Solange Hitler nicht an der Macht war, hielten das viele für utopisch. Das änderte sich schlagartig, als die Naziführung in Berlin damit begann, die Sudetendeutschen unter ihrem Führer Konrad Henlein, einem Vasallen Hitlers, für ihre Zwecke zu instrumentalisieren.
Ultimativ forderte Hitler am 12. September 1938 auf dem Parteitag der NSDAP in Nürnberg, „dass die Unterdrückung der dreieinhalb Millionen (Deutschen) in der Tschechoslowakei aufhört.“ An die Adresse des tschechischen Staatspräsidenten Benesch gerichtet, drohte er am 26. September im Berliner Sportpalast: „Er hat jetzt in der Hand Frieden oder Krieg. Er wird entweder den Deutschen endlich die Freiheit geben, oder wir werden uns diese Freiheit jetzt holen.“
Hitlers unverhüllte Drohung mit militärischer Gewalt machte deutlich, was die Stunde geschlagen hatte, aber die Verbündeten der Tschechoslowakei scheuten immer noch ein klares Wort. Frankreich ließ Hitler über seinen Berliner Botschafter immerhin Folgendes ausrichten: „Sie unterliegen einem tragischen Irrtum, Herr Reichskanzler, wenn Sie etwa glauben, den Konflikt auf die Tschechoslowakei begrenzen zu können. Wenn Sie dieses Land angreifen, stecken Sie damit ganz Europa in Brand.“ Ähnlich äußerte sich auch der britische Botschafter. Hinter dem Rücken der Regierung in Prag arbeiteten die westlichen Verbündeten an einer Lösung, die Hitler zufrieden stellen und ihn von einer militärischen Lösung des von ihm herbeigeführten Konflikts abhalten sollte.

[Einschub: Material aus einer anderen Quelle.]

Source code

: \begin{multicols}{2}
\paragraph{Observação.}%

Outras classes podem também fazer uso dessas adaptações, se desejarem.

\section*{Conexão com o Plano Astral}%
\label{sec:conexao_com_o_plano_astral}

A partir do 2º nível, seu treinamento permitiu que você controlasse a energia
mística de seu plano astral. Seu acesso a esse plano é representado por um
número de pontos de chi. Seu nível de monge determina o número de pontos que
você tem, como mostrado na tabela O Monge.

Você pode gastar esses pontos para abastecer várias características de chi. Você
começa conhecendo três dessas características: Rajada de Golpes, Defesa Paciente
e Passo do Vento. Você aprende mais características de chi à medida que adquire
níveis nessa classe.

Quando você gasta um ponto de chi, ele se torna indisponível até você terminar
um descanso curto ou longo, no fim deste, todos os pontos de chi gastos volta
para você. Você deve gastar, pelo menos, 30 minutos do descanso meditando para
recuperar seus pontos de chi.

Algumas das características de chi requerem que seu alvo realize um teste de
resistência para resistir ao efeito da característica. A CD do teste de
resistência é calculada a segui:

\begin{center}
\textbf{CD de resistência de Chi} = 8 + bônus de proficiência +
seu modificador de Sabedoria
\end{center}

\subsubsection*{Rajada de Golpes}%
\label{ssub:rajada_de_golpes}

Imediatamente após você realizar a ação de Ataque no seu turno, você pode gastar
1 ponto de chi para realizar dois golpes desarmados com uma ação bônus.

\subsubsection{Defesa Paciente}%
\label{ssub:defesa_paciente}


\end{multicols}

So kam es am 29. September 1938 unter Einschaltung des italienischen Diktators Mussolini zu der folgenschweren Münchner Konferenz, auf der die Abtretung des Sudetenlandes an das Großdeutsche Reich besiegelt wurde. Die Tschechoslowakei wurde erst gar nicht hinzugezogen, sondern vor vollendete Tatsachen gestellt. Hitler bekam grünes Licht, seine Truppen wie gewünscht am 1. Oktober in die Tschechoslowakei einmarschieren zu lassen. Den tschechischen Bewohnern des Sudetenlandes wurde eine Frist bis zum 10. Oktober für das Verlassen der Grenzgebiete gesetzt. Als dem tschechischen Außenminister Krofta in Prag ein Exemplar des Münchner Abkommen überreicht wurde, presste er, überwältigt von der demütigenden Situation, hervor „Das ist für uns eine Katastrophe, die wir nicht verdient haben. Wir unterwerfen uns. Wir sind bestimmt nicht die Letzten. Nach uns werden andere an die Reihe kommen.“
Drei Tage nach dem deutschen Einmarsch huldigte der inzwischen zum Gauleiter der NSDAP ernannte Konrad Henlein seinem Führer auf einer Kundgebung in Eger mit den Worten: „Wir können ihm nicht schöner danken, als dass wir ihm schwören, zu ihm zu stehen in guten und in schlechten Tagen.“ Für die Antifaschisten unter den Sudetendeutschen begann eine schwere Zeit. Mein Vater verlor seinen Arbeitsplatz als Sekretär des Einheitsverbandes der Privatangestellten und sollte unter dem Druck der Verhältnisse mit der Gewerkschaftsspitze nach Großbritannien emigrieren.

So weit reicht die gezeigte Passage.